Mobile malware: It's bad now, but will be worse in 2013
If you're a user of Google's mobile operating system Android and concerned about your smartphone's security, expect to worry more in the coming months.
"[W]e see as the main trend for 2013 an exponential growth of mobile malware," cyber security software maker Eset predicts this week in its 2013 trends report [PDF].
Driving the interest of cybercriminals in the mobile market, Eset says, is the rapid adoption of smartphones, particularly those running Android, and the increased use of the devices for monetary transactions.
The volume of malware designed for mobile devices is a direct response to the speed at which the technology is being adopted, according to Eset's report. "If the market grows and technology is enhanced, then as long as users who use these devices to store an increasing amount of sensitive information do not adopt the necessary measures, it is logical to expect cybercriminals to create computer threats to profit from this situation."
Eset researchers also observe, "There is a direct parallel here to what has happened with personal computers, but at a much slower pace over a much longer period."
The report notes that Android now has more than 64 percent of the smartphone market, compared to 43 percent in 2011. "As Android's market share rises and people use it more and more to store personal and corporate information, or for online banking or related services, cyber criminals will develop more malware to steal information, thus gaining illicit revenue."
The researchers predict that next year, 530 million people will access banking services from their smartphones; it's a 76 percent jump from 2011, when only 300 million people banked on their mobile phones.
Favorite malware methods
Eset notes that Android malware typically contains one of three malicious payloads. A large number of malware programs (40 percent) clandestinely subscribed their victims to premium SMS services. About a third (32 percent) of bad apps turned the devices they infect into zombies, which can be controlled by an ether thief. More than a quarter (28 percent) of malicious apps steal information from a phone.
Spreading pernicious payloads through infected websites will also continue to grow in 2013, Eset forecasts.
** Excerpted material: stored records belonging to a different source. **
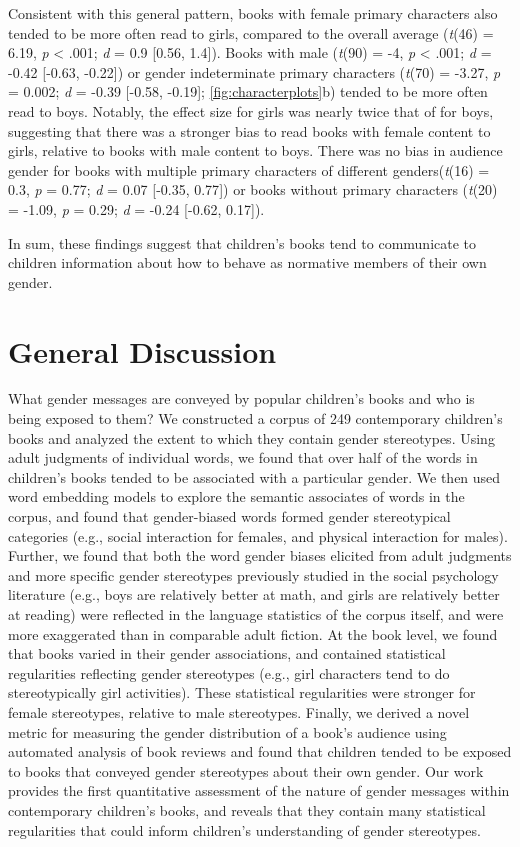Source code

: \documentclass[english,,man,floatsintext]{apa6}
\begin{document}
Consistent with this general pattern, books with female primary characters also tended to be more often read to girls, compared to the overall average (\emph{t}(46) = 6.19, \emph{p} \textless{} .001; \emph{d} = 0.9 {[}0.56, 1.4{]}). Books with male (\emph{t}(90) = -4, \emph{p} \textless{} .001; \emph{d} = -0.42 {[}-0.63, -0.22{]}) or gender indeterminate primary characters (\emph{t}(70) = -3.27, \emph{p} = 0.002; \emph{d} = -0.39 {[}-0.58, -0.19{]}; \autoref{fig:characterplots}b) tended to be more often read to boys. Notably, the effect size for girls was nearly twice that of for boys, suggesting that there was a stronger bias to read books with female content to girls, relative to books with male content to boys. There was no bias in audience gender for books with multiple primary characters of different genders(\emph{t}(16) = 0.3, \emph{p} = 0.77; \emph{d} = 0.07 {[}-0.35, 0.77{]}) or books without primary characters (\emph{t}(20) = -1.09, \emph{p} = 0.29; \emph{d} = -0.24 {[}-0.62, 0.17{]}).

In sum, these findings suggest that children's books tend to communicate to children information about how to behave as normative members of their own gender.

\hypertarget{general-discussion}{%
\section{General Discussion}\label{general-discussion}}

What gender messages are conveyed by popular children's books and who is being exposed to them? We constructed a corpus of 249 contemporary children's books and analyzed the extent to which they contain gender stereotypes. Using adult judgments of individual words, we found that over half of the words in children's books tended to be associated with a particular gender. We then used word embedding models to explore the semantic associates of words in the corpus, and found that gender-biased words formed gender stereotypical categories (e.g., social interaction for females, and physical interaction for males). Further, we found that both the word gender biases elicited from adult judgments and more specific gender stereotypes previously studied in the social psychology literature (e.g., boys are relatively better at math, and girls are relatively better at reading) were reflected in the language statistics of the corpus itself, and were more exaggerated than in comparable adult fiction. At the book level, we found that books varied in their gender associations, and contained statistical regularities reflecting gender stereotypes (e.g., girl characters tend to do stereotypically girl activities). These statistical regularities were stronger for female stereotypes, relative to male stereotypes. Finally, we derived a novel metric for measuring the gender distribution of a book's audience using automated analysis of book reviews and found that children tended to be exposed to books that conveyed gender stereotypes about their own gender. Our work provides the first quantitative assessment of the nature of gender messages within contemporary children's books, and reveals that they contain many statistical regularities that could inform children's understanding of gender stereotypes.
\end{document}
A factor contributing to increased interest in poisoned websites to spread malware has been the decline of "thumb" flash drives as popular infection vehicles for cybercriminals.
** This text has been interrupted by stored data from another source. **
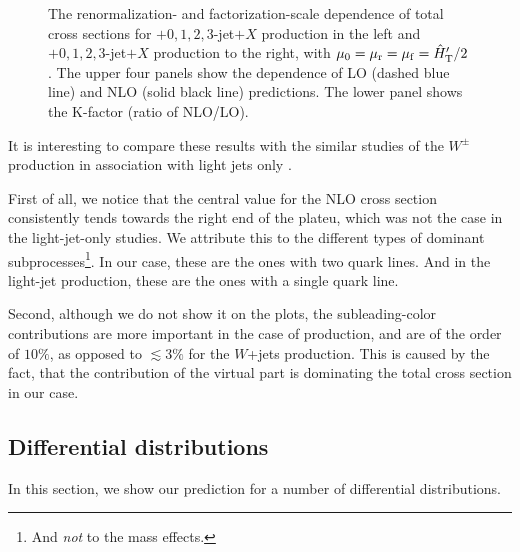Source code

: \begin{figure}[t]
\begin{center}
\end{center}
\caption{The renormalization- and factorization-scale dependence of total cross
  sections for \Wbbm$+0,1,2,3$-jet$+X$ production in the left and
\Wbbp$+0,1,2,3$-jet$+X$ production to the right,
 with $\mu_0=\mu_\mathrm{r}=\mu_\mathrm{f}={\hat H}_{\mathrm T}'/2$. 
The upper four panels show the dependence of LO (dashed blue line) and
  NLO (solid black line) predictions. The lower panel shows
  the K-factor (ratio of NLO/LO).}
\label{fig_Wjets_sdep}
\end{figure}

It is interesting to compare these results with the similar studies of the $W^{\pm}$ production in association with light jets only \cite{BH:W3jPRL,BH:W4j,BH:W5j,Mangano:2016jyj,Anger:2017nkq}.

First of all, we notice that the central value for the NLO cross section consistently tends towards the right end of the plateu,
which was not the case in the light-jet-only studies. We attribute this
to the different types of dominant subprocesses\footnote{And \emph{not} to the mass effects.}.
In our case, these are the ones with two quark lines.
And in the light-jet production, these are the ones with a single quark line.

Second, although we do not show it on the plots,
the subleading-color contributions are more important in the case of \Wbbn{} production,
and are of the order of $10\%$, as opposed to  $\lesssim 3\%$ for the $W$+jets production.
This is caused by the fact, that the contribution of the virtual part
is dominating the total cross section in our case.

\subsection{Differential distributions}
\label{diffxsw}

In this section, we show our prediction for a number of differential distributions.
The introduction of the first commercial version of Windows XP in 2001 and the massive uptake of removable storage devices marked the beginning of the era of worms that spread through those media by exploiting a Windows XP design vulnerability called Autorun, the report explained.
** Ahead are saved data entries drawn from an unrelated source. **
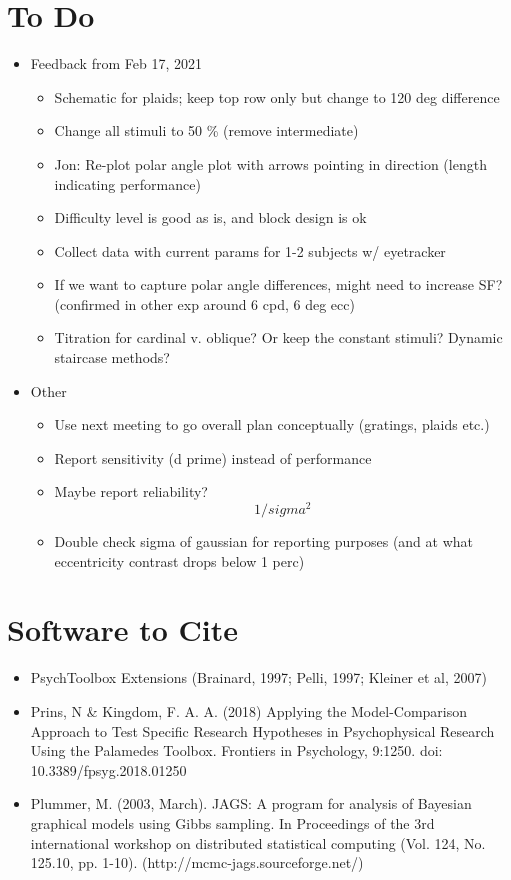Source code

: \documentclass[11pt]{article} %
\begin{document}
\section{To Do} 
\begin{itemize}
\item Feedback from Feb 17, 2021
	\begin{itemize}
	\item Schematic for plaids; keep top row only but change to 120 deg difference
	\item Change all stimuli to 50 \% (remove intermediate)
	\item Jon: Re-plot polar angle plot with arrows pointing in direction (length indicating performance)
	\item Difficulty level is good as is, and block design is ok
	\item Collect data with current params for 1-2 subjects w/ eyetracker
	\item If we want to capture polar angle differences, might need to increase SF? (confirmed in other exp around 6 cpd, 6 deg ecc)
	\item Titration for cardinal v. oblique? Or keep the constant stimuli? Dynamic staircase methods?
	\end{itemize}
\item Other
	\begin{itemize}
	\item Use next meeting to go overall plan conceptually (gratings, plaids etc.)
	\item Report sensitivity (d prime) instead of performance
	\item Maybe report reliability? \begin{equation}1/sigma^{2}\end{equation}
	\item Double check sigma of gaussian for reporting purposes (and at what eccentricity contrast drops below 1 perc)
	\end{itemize}
\end{itemize}

\section{Software to Cite}
\begin{itemize}
\item PsychToolbox Extensions (Brainard, 1997; Pelli, 1997; Kleiner et al, 2007)
\item Prins, N \& Kingdom, F. A. A. (2018) Applying the Model-Comparison Approach to Test Specific Research Hypotheses in Psychophysical Research Using the Palamedes Toolbox. Frontiers in Psychology, 9:1250. doi: 10.3389/fpsyg.2018.01250
\item Plummer, M. (2003, March). JAGS: A program for analysis of Bayesian graphical models using Gibbs sampling. In Proceedings of the 3rd international workshop on distributed statistical computing (Vol. 124, No. 125.10, pp. 1-10). (http://mcmc-jags.sourceforge.net/)
\end{itemize}
\end{document}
"Given that this problem was solved in 2009 and that users have migrated towards new versions of Microsoft Windows, the number of malicious programs still using this technique has diminished in the past few years," Eset notes.
"Though there is no shortage of malware that includes it on the off chance of finding an unpatched system," it adds.
Eset outlined in its report how Web miscreants proliferate their malicious wares through infected websites:
- First, an existing vulnerability is exploited in a web server and malicious code is injected into the site.
- Then, targets are steered to the infected site through hyperlinks sent to a list of users through email, social networks, or any other means.
- When the target visits the site, the malware is downloaded to their computer or smartphone, where it performs its pernicious actions.
According to Eset's report, "Malware targeting Android will not only keep on rising at a considerable rate, but also will continue to evolve until they are very similar in capability to their peers in the world of more traditional computers."